WHOs treatment guidelines also emphasise the merits of choosing fixed dose combinations to assist in pill taking and simplify drug procurement and distribution. Click here to view the guidelines.

Nevirapine FDCs on closer inspection

Although fixed dose combinations carry important advantages in terms of adherence, drug supply management and cost, the currently available fixed-dose combinations also have some drawbacks in terms of side-effects that need to be clearly understood when introducing the treatment. At the very least, the introduction of nevirapine-based combinations needs careful training of health care workers to ensure that they are used safely.

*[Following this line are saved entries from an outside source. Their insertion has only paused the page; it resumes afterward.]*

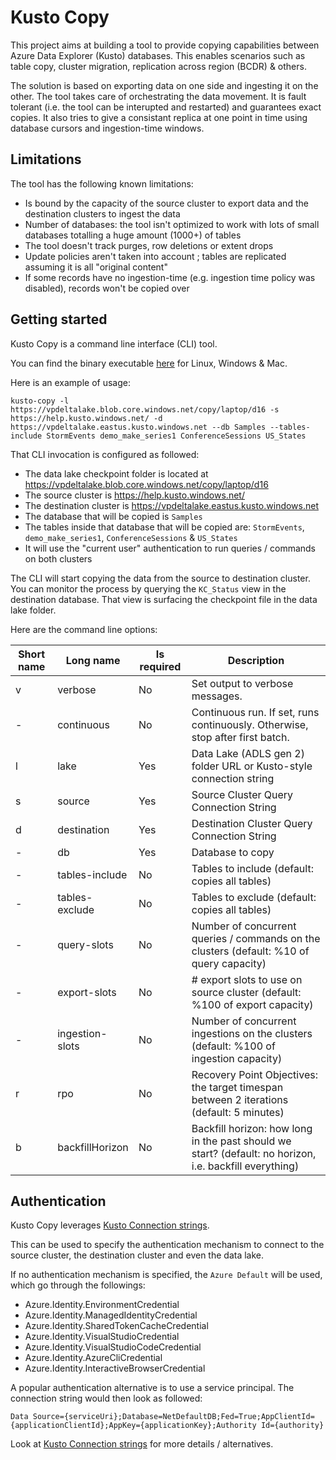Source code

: #   Kusto Copy

This project aims at building a tool to provide copying capabilities between Azure Data Explorer (Kusto) databases.  This enables scenarios such as table copy, cluster migration, replication across region (BCDR) & others.

The solution is based on exporting data on one side and ingesting it on the other.  The tool takes care of orchestrating the data movement.  It is fault tolerant (i.e. the tool can be interupted and restarted) and guarantees exact copies.  It also tries to give a consistant replica at one point in time using database cursors and ingestion-time windows.

## Limitations

The tool has the following known limitations:

*   Is bound by the capacity of the source cluster to export data and the destination clusters to ingest the data
*   Number of databases:  the tool isn't optimized to work with lots of small databases totalling a huge amount (1000+) of tables
*   The tool doesn't track purges, row deletions or extent drops
*   Update policies aren't taken into account ; tables are replicated assuming it is all "original content"
*   If some records have no ingestion-time (e.g. ingestion time policy was disabled), records won't be copied over

## Getting started

Kusto Copy is a command line interface (CLI) tool.

You can find the binary executable [here](https://github.com/Azure/kusto-copy/releases) for Linux, Windows & Mac.

Here is an example of usage:

```
kusto-copy -l https://vpdeltalake.blob.core.windows.net/copy/laptop/d16 -s https://help.kusto.windows.net/ -d https://vpdeltalake.eastus.kusto.windows.net --db Samples --tables-include StormEvents demo_make_series1 ConferenceSessions US_States
```

That CLI invocation is configured as followed:

* The data lake checkpoint folder is located at https://vpdeltalake.blob.core.windows.net/copy/laptop/d16
* The source cluster is https://help.kusto.windows.net/
* The destination cluster is https://vpdeltalake.eastus.kusto.windows.net
* The database that will be copied is `Samples`
* The tables inside that database that will be copied are:  `StormEvents`, `demo_make_series1`, `ConferenceSessions` & `US_States`
* It will use the "current user" authentication to run queries / commands on both clusters

The CLI will start copying the data from the source to destination cluster.  You can monitor the process by querying the `KC_Status` view in the destination database.  That view is surfacing the checkpoint file in the data lake folder.

Here are the command line options:

Short name|Long name|Is required|Description
-|-|-|-
v|verbose|No|Set output to verbose messages.
-|continuous|No|Continuous run.  If set, runs continuously. Otherwise, stop after first batch.
l|lake|Yes|Data Lake (ADLS gen 2) folder URL or Kusto-style connection string
s|source|Yes|Source Cluster Query Connection String
d|destination|Yes|Destination Cluster Query Connection String
-|db|Yes|Database to copy
-|tables-include|No|Tables to include (default:  copies all tables)
-|tables-exclude|No|Tables to exclude (default:  copies all tables)
-|query-slots|No|Number of concurrent queries / commands on the clusters (default:  %10 of query capacity)
-|export-slots|No|# export slots to use on source cluster (default:  %100 of export capacity)
-|ingestion-slots|No|Number of concurrent ingestions on the clusters (default:  %100 of ingestion capacity)
r|rpo|No|Recovery Point Objectives:  the target timespan between 2 iterations (default:  5 minutes)
b|backfillHorizon|No|Backfill horizon:  how long in the past should we start? (default:  no horizon, i.e. backfill everything)

## Authentication

Kusto Copy leverages [Kusto Connection strings](https://learn.microsoft.com/en-us/azure/data-explorer/kusto/api/connection-strings/kusto).

This can be used to specify the authentication mechanism to connect to the source cluster, the destination cluster and even the data lake.

If no authentication mechanism is specified, the `Azure Default` will be used, which go through the followings:

* Azure.Identity.EnvironmentCredential
* Azure.Identity.ManagedIdentityCredential
* Azure.Identity.SharedTokenCacheCredential
* Azure.Identity.VisualStudioCredential
* Azure.Identity.VisualStudioCodeCredential
* Azure.Identity.AzureCliCredential
* Azure.Identity.InteractiveBrowserCredential

A popular authentication alternative is to use a service principal.  The connection string would then look as followed:

```
Data Source={serviceUri};Database=NetDefaultDB;Fed=True;AppClientId={applicationClientId};AppKey={applicationKey};Authority Id={authority}
```

Look at [Kusto Connection strings](https://learn.microsoft.com/en-us/azure/data-explorer/kusto/api/connection-strings/kusto) for more details / alternatives.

Nevirapine carries the risk of several life-threatening toxicities, including hepatitis. US and European drug regulators recently insisted on new warnings about the increased risks of hepatitis accompanied by rash in women with CD4 counts above 250 cells/mm3. The agencies also insisted that anyone who develops a rash after starting nevirapine treatment should receive a liver function test immediately. Liver function tests should be carried out every 14 days for the first two months of treatment, again one month later and regularly thereafter. Anyone found to have liver enzyme elevations of greater than five times the upper limit of normal should switch from nevirapine to another drug, the European agency says. Although the risk of hepatitis is greatest during the first six weeks of treatment, they recommend that frequent monitoring of liver enzymes should continue throughout nevirapine treatment.

These changes occurred after the WHO guidelines were issued. They reflect increasing caution about the use of nevirapine as clinical experience accumulates and the numbers treated with the drug grow.

In the absence of laboratory monitoring patients should be warned that loss of appetite, nausea, jaundice, pale stools, dark-coloured urine and tenderness or swelling in the area of the liver may be signs of liver toxicity, and are reasons to seek immediate medical advice from the person managing their HIV treatment.

In people with viral hepatitis, the risk of liver damage is greater. One recent Thai study showed that nevirapine-treated patients with hepatitis B coinfection were 57 times more likely to develop severe liver toxicity than those without hepatitis who were treated with a protease inhibitor or efavirenz (Law). The Thai findings suggest that in a setting where a primary route of transmission is injecting drug use, nevirapine carries a high level of risk. Similar findings have been reported in Spain, where an incidence of 13.1 cases of severe liver toxicity per 100 patient years of treatment was observed in nevirapine-treated patients (Martinez). Hepatitis B is endemic in many resource-limited settings and coinfection is common.

Nevirapine-based treatment is complicated by the increasing use of single dose nevirapine as prophylaxis against mother to child transmission. Mothers with HIV may develop resistance to nevirapine as a result of a single dose and suffer a poorer response to treatment. This issue was discussed in detail in the previous edition of HIV & AIDS Treatment in Practice.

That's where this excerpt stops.